Search code examples
pythonmachine-learningscikit-learnlinear-regressioninverse

linear ill-conditioned problems using sklearn.linear_model.Ridge - best way to describe training data?


Problem statement: I'm working with a linear system of equations that correspond to an inverse problem that is ill-posed. I can apply Tikhonov regularization or ridge regression by hand in Python, and get solutions on test data that are sufficiently accurate for my problem. I'd like to try solving this problem using sklearn.linear_model.Ridge, because I'd like to try other machine-learning methods in the linear models part of that package (https://scikit-learn.org/stable/modules/linear_model.html). I'd like to know if using sklearn in this context is using the wrong tool.

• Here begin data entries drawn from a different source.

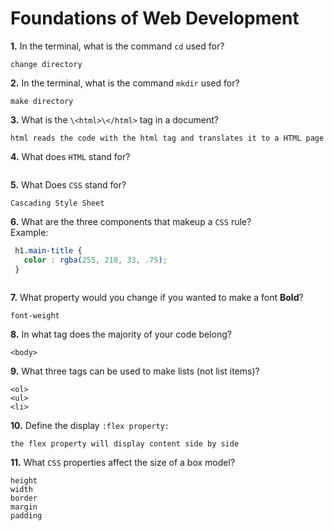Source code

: # Foundations of Web Development

**1.** In the terminal, what is the command `cd` used for?
<!-- enter you answer in the space below -->
```
change directory 
```

**2.** In the terminal, what is the command `mkdir` used for?
<!-- enter you answer in the space below -->
```
make directory 
```

**3.** What is the `\<html>\</html>` tag in a document?
<!-- enter you answer in the space below -->
```
html reads the code with the html tag and translates it to a HTML page
```

**4.** What does `HTML` stand for?
<!-- enter you answer in the space below -->
```Hyper Text Markup Language 

```

**5.** What Does `CSS` stand for?
<!-- enter you answer in the space below -->
```
Cascading Style Sheet
```

**6.** What are the three components that makeup a `CSS` rule? <br> Example:
```css
 h1.main-title {
   color : rgba(255, 210, 33, .75);
 }
```
<!-- enter you answer in the space below -->
```selector , property , value

```

**7.** What property would you change if you wanted to make a font **Bold**?
<!-- enter you answer in the space below -->
```
font-weight
```

**8.** In what tag does the majority of your code belong?
<!-- enter you answer in the space below -->
```
<body>
```

**9.** What three tags can be used to make lists (not list items)?
<!-- enter you answer in the space below -->
```
<ol>
<ul>
<li>
```

**10.** Define the display `:flex property:`
<!-- enter you answer in the space below -->
```
the flex property will display content side by side 
```

**11.** What `CSS` properties affect the size of a box model?
<!-- enter you answer in the space below -->
```
height
width 
border
margin
padding
```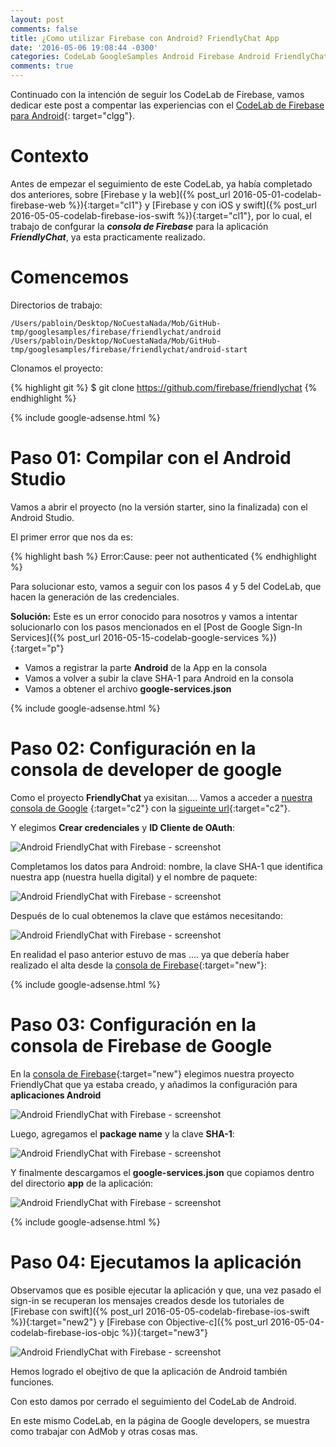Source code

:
 ```yaml
---
layout: post
comments: false
title: ¿Como utilizar Firebase con Android? FriendlyChat App
date: '2016-05-06 19:08:44 -0300'
categories: CodeLab GoogleSamples Android Firebase Android FriendlyChat
comments: true
---
```


Continuado con la intención de seguir los CodeLab de Firebase, vamos dedicar este post a compentar las experiencias con el [CodeLab de Firebase para Android](https://codelabs.developers.google.com/codelabs/firebase-android/index.html?index=..%2F..%2Findex#0){: target="clgg"}.

# Contexto

Antes de empezar el seguimiento de este CodeLab, ya había completado dos anteriores, sobre [Firebase y la web]({% post_url 2016-05-01-codelab-firebase-web %}){:target="cl1"} y [Firebase y con iOS y swift]({% post_url 2016-05-05-codelab-firebase-ios-swift %}){:target="cl1"}, por lo cual, el trabajo de confgurar la **_consola de Firebase_** para la aplicación **_FriendlyChat_**, ya esta practicamente realizado.

# Comencemos

Directorios de trabajo:

```
/Users/pabloin/Desktop/NoCuestaNada/Mob/GitHub-tmp/googlesamples/firebase/friendlychat/android
/Users/pabloin/Desktop/NoCuestaNada/Mob/GitHub-tmp/googlesamples/firebase/friendlychat/android-start
```

Clonamos el proyecto:

{% highlight git %} $ git clone https://github.com/firebase/friendlychat {% endhighlight %}

{% include google-adsense.html %}<br>

# Paso 01: Compilar con el Android Studio

Vamos a abrir el proyecto (no la versión starter, sino la finalizada) con el Android Studio.

El primer error que nos da es:

{% highlight bash %} Error:Cause: peer not authenticated {% endhighlight %}

Para solucionar esto, vamos a seguir con los pasos 4 y 5 del CodeLab, que hacen la generación de las credenciales.

**Solución:** Este es un error conocido para nosotros y vamos a intentar solucionarlo con los pasos mencionados en el [Post de Google Sign-In Services]({% post_url 2016-05-15-codelab-google-services %}){:target="p"}

- Vamos a registrar la parte **Android** de la App en la consola
- Vamos a volver a subir la clave SHA-1 para Android en la consola
- Vamos a obtener el archivo **google-services.json**

{% include google-adsense.html %}<br>

# Paso 02: Configuración en la consola de developer de google

Como el proyecto **FriendlyChat** ya exisitan.... Vamos a acceder a [nuestra consola de Google](https://console.developers.google.com/apis/credentials?project=) {:target="c2"} con la [sigueinte url](https://console.developers.google.com/apis/credentials?project=){:target="c2"}.

Y elegimos **Crear credenciales** y **ID Cliente de OAuth**:

![Android FriendlyChat with Firebase - screenshot](/assets/post_011_img1.png)

Completamos los datos para Android: nombre, la clave SHA-1 que identifica nuestra app (nuestra huella digital) y el nombre de paquete:

![Android FriendlyChat with Firebase - screenshot](/assets/post_011_img2.png)

Después de lo cual obtenemos la clave que estámos necesitando:

![Android FriendlyChat with Firebase - screenshot](/assets/post_011_img4.png)

En realidad el paso anterior estuvo de mas .... ya que debería haber realizado el alta desde la [consola de Firebase](https://console.firebase.google.com/){:target="new"}:

{% include google-adsense.html %}<br>

# Paso 03: Configuración en la consola de Firebase de Google

En la [consola de Firebase](https://console.firebase.google.com/){:target="new"} elegimos nuestra proyecto FriendlyChat que ya estaba creado, y añadimos la configuración para **aplicaciones Android**

![Android FriendlyChat with Firebase - screenshot](/assets/post_011_img5.png)

Luego, agregamos el **package name** y la clave **SHA-1**:

![Android FriendlyChat with Firebase - screenshot](/assets/post_011_img6.png)

Y finalmente descargamos el **google-services.json** que copiamos dentro del directorio **app** de la aplicación:

![Android FriendlyChat with Firebase - screenshot](/assets/post_011_img7.png)

{% include google-adsense.html %}<br>

# Paso 04: Ejecutamos la aplicación

Observamos que es posible ejecutar la aplicación y que, una vez pasado el sign-in se recuperan los mensajes creados desde los tutoriales de [Firebase con swift]({% post_url 2016-05-05-codelab-firebase-ios-swift %}){:target="new2"} y [Firebase con Objective-c]({% post_url 2016-05-04-codelab-firebase-ios-objc %}){:target="new3"}

![Android FriendlyChat with Firebase - screenshot](/assets/post_011_img8.png)

Hemos logrado el obejtivo de que la aplicación de Android también funciones.

Con esto damos por cerrado el seguimiento del CodeLab de Android.

En este mismo CodeLab, en la página de Google developers, se muestra como trabajar con AdMob y otras cosas mas.
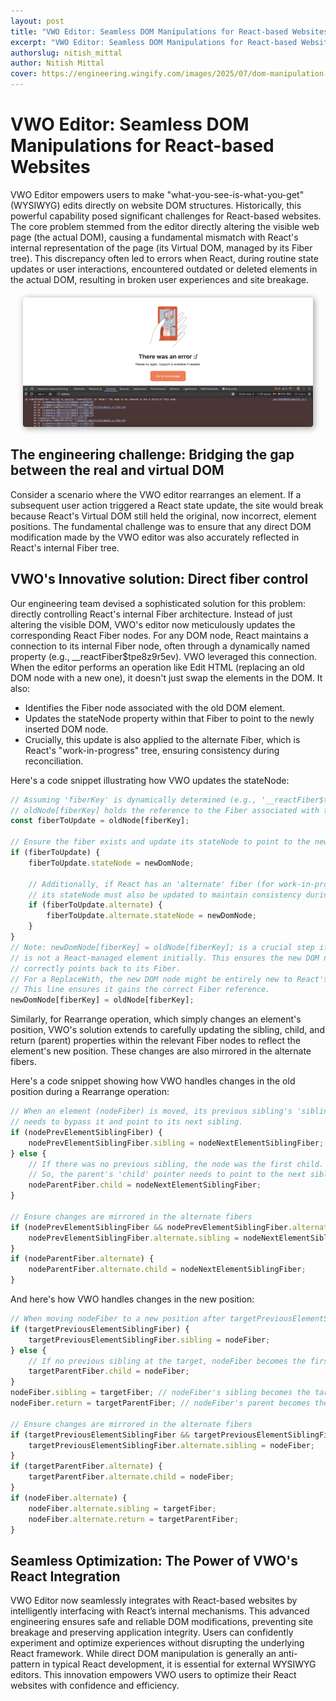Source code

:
 ```yaml
---
layout: post
title: "VWO Editor: Seamless DOM Manipulations for React-based Websites"
excerpt: "VWO Editor: Seamless DOM Manipulations for React-based Websites"
authorslug: nitish_mittal
author: Nitish Mittal
cover: https://engineering.wingify.com/images/2025/07/dom-manipulation-react-err.png
---
```


# VWO Editor: Seamless DOM Manipulations for React-based Websites

VWO Editor empowers users to make "what-you-see-is-what-you-get" (WYSIWYG) edits directly on website DOM structures. Historically, this powerful capability posed significant challenges for React-based websites. The core problem stemmed from the editor directly altering the visible web page (the actual DOM), causing a fundamental mismatch with React's internal representation of the page (its Virtual DOM, managed by its Fiber tree). This discrepancy often led to errors when React, during routine state updates or user interactions, encountered outdated or deleted elements in the actual DOM, resulting in broken user experiences and site breakage.

<div style="text-align:center; margin: 20px;">
  <img src="/images/2025/07/dom-manipulation-react-err.png" style="box-shadow: 2px 2px 10px 1px #aaa; border-radius: 4px;">
</div>

## The engineering challenge: Bridging the gap between the real and virtual DOM

Consider a scenario where the VWO editor rearranges an element. If a subsequent user action triggered a React state update, the site would break because React's Virtual DOM still held the original, now incorrect, element positions. The fundamental challenge was to ensure that any direct DOM modification made by the VWO editor was also accurately reflected in React's internal Fiber tree.

## VWO's Innovative solution: Direct fiber control

Our engineering team devised a sophisticated solution for this problem: directly controlling React's internal Fiber architecture. Instead of just altering the visible DOM, VWO's editor now meticulously updates the corresponding React Fiber nodes.
For any DOM node, React maintains a connection to its internal Fiber node, often through a dynamically named property (e.g., __reactFiber$tpe8z9r5ev). VWO leveraged this connection. When the editor performs an operation like Edit HTML (replacing an old DOM node with a new one), it doesn't just swap the elements in the DOM. It also:

- Identifies the Fiber node associated with the old DOM element.
- Updates the stateNode property within that Fiber to point to the newly inserted DOM node.
- Crucially, this update is also applied to the alternate Fiber, which is React's "work-in-progress" tree, ensuring consistency during reconciliation.

Here's a code snippet illustrating how VWO updates the stateNode:

```js
// Assuming 'fiberKey' is dynamically determined (e.g., '__reactFiber$tpe8z9r5ev')
// oldNode[fiberKey] holds the reference to the Fiber associated with the old DOM node.
const fiberToUpdate = oldNode[fiberKey];

// Ensure the fiber exists and update its stateNode to point to the new DOM node.
if (fiberToUpdate) {
    fiberToUpdate.stateNode = newDomNode;

    // Additionally, if React has an 'alternate' fiber (for work-in-progress),
    // its stateNode must also be updated to maintain consistency during reconciliation.
    if (fiberToUpdate.alternate) {
        fiberToUpdate.alternate.stateNode = newDomNode;
    }
}
// Note: newDomNode[fiberKey] = oldNode[fiberKey]; is a crucial step if the new DOM node
// is not a React-managed element initially. This ensures the new DOM node
// correctly points back to its Fiber.
// For a ReplaceWith, the new DOM node might be entirely new to React's world.
// This line ensures it gains the correct Fiber reference.
newDomNode[fiberKey] = oldNode[fiberKey];
```

Similarly, for Rearrange operation, which simply changes an element's position, VWO's solution extends to carefully updating the sibling, child, and return (parent) properties within the relevant Fiber nodes to reflect the element's new position. These changes are also mirrored in the alternate fibers.

Here's a code snippet showing how VWO handles changes in the old position during a Rearrange operation:

``` js
// When an element (nodeFiber) is moved, its previous sibling's 'sibling' pointer
// needs to bypass it and point to its next sibling.
if (nodePrevElementSiblingFiber) {
    nodePrevElementSiblingFiber.sibling = nodeNextElementSiblingFiber;
} else {
    // If there was no previous sibling, the node was the first child.
    // So, the parent's 'child' pointer needs to point to the next sibling.
    nodeParentFiber.child = nodeNextElementSiblingFiber;
}

// Ensure changes are mirrored in the alternate fibers
if (nodePrevElementSiblingFiber && nodePrevElementSiblingFiber.alternate) {
    nodePrevElementSiblingFiber.alternate.sibling = nodeNextElementSiblingFiber;
}
if (nodeParentFiber.alternate) {
    nodeParentFiber.alternate.child = nodeNextElementSiblingFiber;
}
```

And here's how VWO handles changes in the new position:

``` js
// When moving nodeFiber to a new position after targetPreviousElementSiblingFiber:
if (targetPreviousElementSiblingFiber) {
    targetPreviousElementSiblingFiber.sibling = nodeFiber;
} else {
    // If no previous sibling at the target, nodeFiber becomes the first child.
    targetParentFiber.child = nodeFiber;
}
nodeFiber.sibling = targetFiber; // nodeFiber's sibling becomes the target (the element it was moved before)
nodeFiber.return = targetParentFiber; // nodeFiber's parent becomes the target's parent

// Ensure changes are mirrored in the alternate fibers
if (targetPreviousElementSiblingFiber && targetPreviousElementSiblingFiber.alternate) {
    targetPreviousElementSiblingFiber.alternate.sibling = nodeFiber;
}
if (targetParentFiber.alternate) {
    targetParentFiber.alternate.child = nodeFiber;
}
if (nodeFiber.alternate) {
    nodeFiber.alternate.sibling = targetFiber;
    nodeFiber.alternate.return = targetParentFiber;
}
```

## Seamless Optimization: The Power of VWO's React Integration

VWO Editor now seamlessly integrates with React-based websites by intelligently interfacing with React’s internal mechanisms. This advanced engineering ensures safe and reliable DOM modifications, preventing site breakage and preserving application integrity. Users can confidently experiment and optimize experiences without disrupting the underlying React framework. While direct DOM manipulation is generally an anti-pattern in typical React development, it is essential for external WYSIWYG editors. This innovation empowers VWO users to optimize their React websites with confidence and efficiency.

What I've done: I read the documentation for sklearn.linear_model.Ridge. Since I know the linear transformation corresponding to the forward problem, I have run it over impulse responses to create training data, and then supplied it to sklearn.linear_model.Ridge to generate a model. Unlike when I apply the equation for ridge regression myself in Python, the model from sklearn.linear_model.Ridge only works on impulse responses. On the other hand, applying ridge regression using the equations myself, generates a model that can be applied to any linear combination of the impulse responses.

Is there a way to apply the linear methods of sklearn, without needing to generate a large test data set that represents the entire parameter space of the problem, or is this requisite for using (even linear) machine learning algorithms?

Should sklearn.model.Ridge return the same results as solving the equation for ridge regression, when the sklearn method is applied to test cases that span the forward problem?

Many thanks to anyone who can help my understanding.


Solution

  • Found the answer through trial and error. Answering my own question in case anyone was thinking like I did and needs clarity.

    1. Yes, if you use training data that spans the problem space, it is the same as running ridge regression in python using the equations. sklearn does what it says in the documentation.

    2. You need to use fit_intercept=True to get sklearn.linear_model.Ridge to fit the Y intercept of your problem, otherwise it is assumed to be zero.

    If you use the default, fit_intercept=False, and your problem does NOT have a Y-intercept of zero, you will of course, get a bad solution.

    This might lead a novice like me to the impression that you haven't supplied enough training data, which is incorrect.